A blisteringly close flyby of a fiery star
Parker's flyby at around 6:53 a.m. ET on Christmas Eve was planned as the first of the spacecraft's final three closest approaches, with the other two expected to occur on March 22 and June 19.
The spacecraft came so close to our star that if the distance between Earth and the sun were the length of an American football field, the spacecraft would be about 4 yards from the end zone, according to NASA.
At this proximity, the probe would be able to fly through plumes of plasma as well as within a solar eruption if one releases from the sun.
The spacecraft was built to withstand the extremes of the sun and has flown through coronal mass ejections in the past with no impact to the vehicle, said Parker Solar Probe project scientist Nour Rawafi.

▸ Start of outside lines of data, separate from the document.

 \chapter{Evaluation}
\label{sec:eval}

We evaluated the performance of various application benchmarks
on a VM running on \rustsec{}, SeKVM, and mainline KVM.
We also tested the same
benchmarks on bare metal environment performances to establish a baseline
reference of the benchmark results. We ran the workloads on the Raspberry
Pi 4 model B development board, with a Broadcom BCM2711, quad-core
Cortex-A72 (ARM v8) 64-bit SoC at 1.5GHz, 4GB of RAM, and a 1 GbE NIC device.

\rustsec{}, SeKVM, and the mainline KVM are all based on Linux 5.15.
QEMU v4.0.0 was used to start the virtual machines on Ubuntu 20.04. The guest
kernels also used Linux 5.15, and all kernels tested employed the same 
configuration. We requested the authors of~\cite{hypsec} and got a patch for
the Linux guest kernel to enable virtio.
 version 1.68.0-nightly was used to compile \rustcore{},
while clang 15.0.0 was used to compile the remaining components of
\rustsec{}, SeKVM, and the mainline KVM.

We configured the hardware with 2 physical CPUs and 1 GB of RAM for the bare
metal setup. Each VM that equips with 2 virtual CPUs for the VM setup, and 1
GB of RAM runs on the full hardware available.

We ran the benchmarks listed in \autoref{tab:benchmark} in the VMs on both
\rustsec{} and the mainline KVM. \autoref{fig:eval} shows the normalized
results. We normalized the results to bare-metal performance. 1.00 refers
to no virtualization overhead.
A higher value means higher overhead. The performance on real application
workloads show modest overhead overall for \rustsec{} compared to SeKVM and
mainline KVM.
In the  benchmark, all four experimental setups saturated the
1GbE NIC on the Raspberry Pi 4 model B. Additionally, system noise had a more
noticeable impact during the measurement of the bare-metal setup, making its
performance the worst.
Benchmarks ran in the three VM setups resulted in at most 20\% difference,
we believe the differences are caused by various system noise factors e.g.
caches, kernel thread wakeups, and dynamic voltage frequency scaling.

The spacecraft is equipped with a carbon foam shield that is 4.5 inches thick and 8 feet wide. On Earth before launch, the shield was tested and able to withstand temperatures near 2,500 degrees Fahrenheit. On Christmas Eve, the shield likely faced temperatures up to 1,800 F, which the telemetry data expected in January will confirm.
Meanwhile, the spacecraft's interior is at a comfortable room temperature so the electronics systems and science instruments can operate as expected. A unique cooling system designed by the Applied Physics Laboratory pumps water through the craft's solar arrays to keep them at a steady temperature of 320 F (160 C), even during close approaches to the sun.
The spacecraft carried out its flyby autonomously because mission control was out of contact with the probe due to its proximity to the sun.
The immense set of data and images gathered during the flyby won't become available to mission control until Parker has moved away from the sun in its orbit, which will occur about three weeks later in mid-January, Rawafi said.